BREATH OF FIRE IV / Capcom / PlayStation

Breath of Fire IV would easily be the best of the first four games in the series were it not encumbered by a clunky, sometimes infuriating isometric perspective and tile-based movement system. Add in that the designers didn't really seem to learn any lessons from the things that went wrong in Breath of Fire III, and you have a lot of great art and atmosphere going to waste on a game that forces you into a tedious slog to get to it.

It's the usual story as established by the first three games - blue-haired dragon-boy Ryu awakens mysteriously with amnesia, he quickly meets winged girl Nina, and they go on a quest that ultimately ends with killing the deities of the land for some reason. There's a marked change of style from the previous entries, however. Xenogears seems to have been a heavy influence on the developers, what with the whole Middle East-East Asia fusion culture thing going on. There's also a very heavy emphasis on art quality. The third game introduced large and nicely detailed sprites, but BOF IV dials that up to 11 along with colorful, expansive backgrounds (apparently handled by the Darkstalkers art team).

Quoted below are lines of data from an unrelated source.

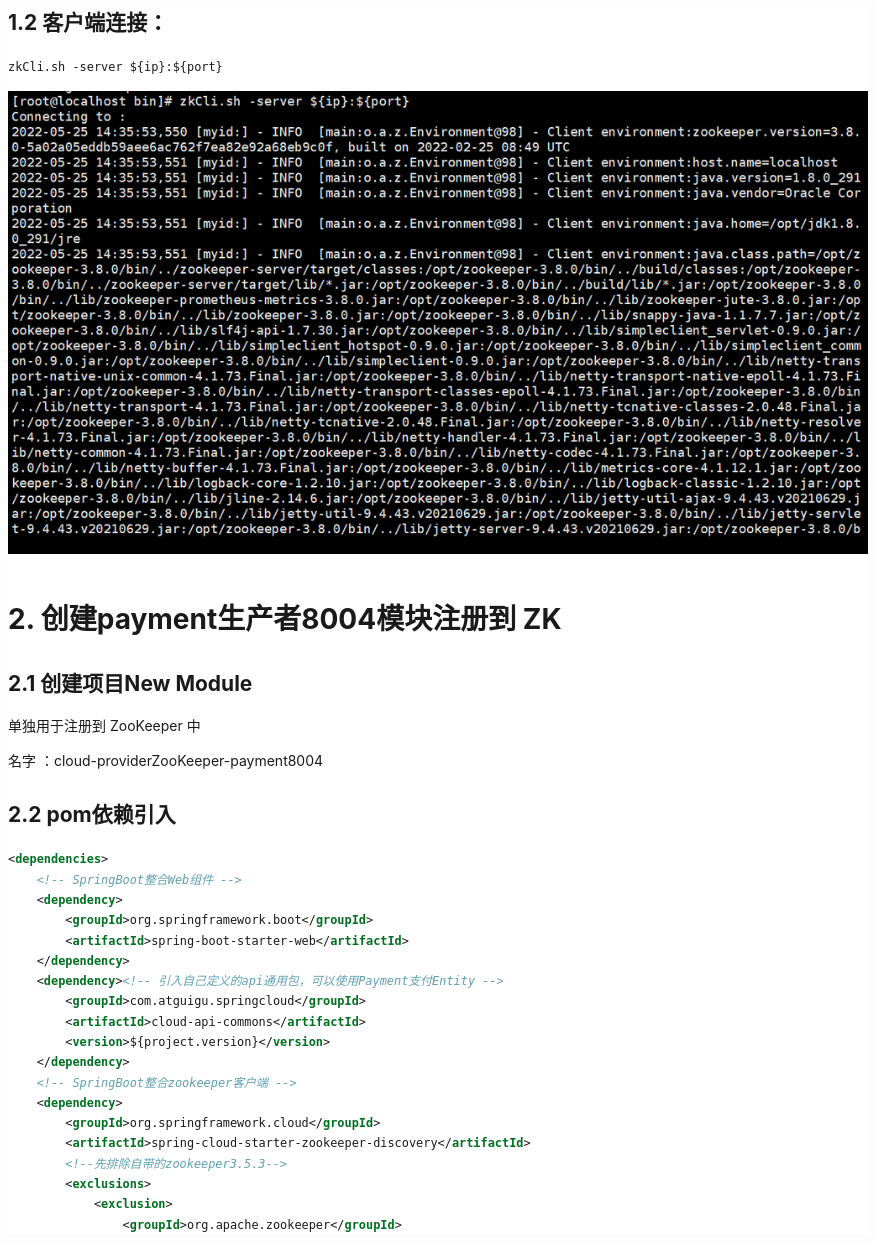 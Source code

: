 ## 1.2 客户端连接：

```
zkCli.sh -server ${ip}:${port}
```

![zookeeper的10](Image/zookeeper03.png)



# 2. 创建payment生产者8004模块注册到 ZK

## 2.1 创建项目New Module

单独用于注册到 ZooKeeper 中

名字 ：cloud-providerZooKeeper-payment8004

## 2.2 pom依赖引入

```xml
<dependencies>
    <!-- SpringBoot整合Web组件 -->
    <dependency>
        <groupId>org.springframework.boot</groupId>
        <artifactId>spring-boot-starter-web</artifactId>
    </dependency>
    <dependency><!-- 引入自己定义的api通用包，可以使用Payment支付Entity -->
        <groupId>com.atguigu.springcloud</groupId>
        <artifactId>cloud-api-commons</artifactId>
        <version>${project.version}</version>
    </dependency>
    <!-- SpringBoot整合zookeeper客户端 -->
    <dependency>
        <groupId>org.springframework.cloud</groupId>
        <artifactId>spring-cloud-starter-zookeeper-discovery</artifactId>
        <!--先排除自带的zookeeper3.5.3-->
        <exclusions>
            <exclusion>
                <groupId>org.apache.zookeeper</groupId>
```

The music also undergoes a fairly radical shift toward a mix of traditional symphonic and minimalism; some areas roll with nothing but ambient sounds. The unique synths and loungey jazz that permeated the previous games are almost entirely gone.

The Xenogears influence also extends to the gameplay, at least when moving characters through towns and dungeons. You move in a rigid tile-based way with an isometric camera angle, which you rotate through four fixed angles. As the first town demonstrates, often none of them are any good. You're forever rotating the camera trying to just see your own sprite and what's around you, with the view blocked by buildings, trees or whatever else in the environment.

Battles are better, but still not perfect. The front/back row system of the previous games makes a return, enhanced a bit here with the support characters visible and sometimes throwing out a ranged attack to help. You can also freely swap characters from front to back in the middle of a battle, which I don't remember being the case in the previous games. They also move along at a nice clip and generally look fantastic, with really detailed animation and some great-looking enemy sprites.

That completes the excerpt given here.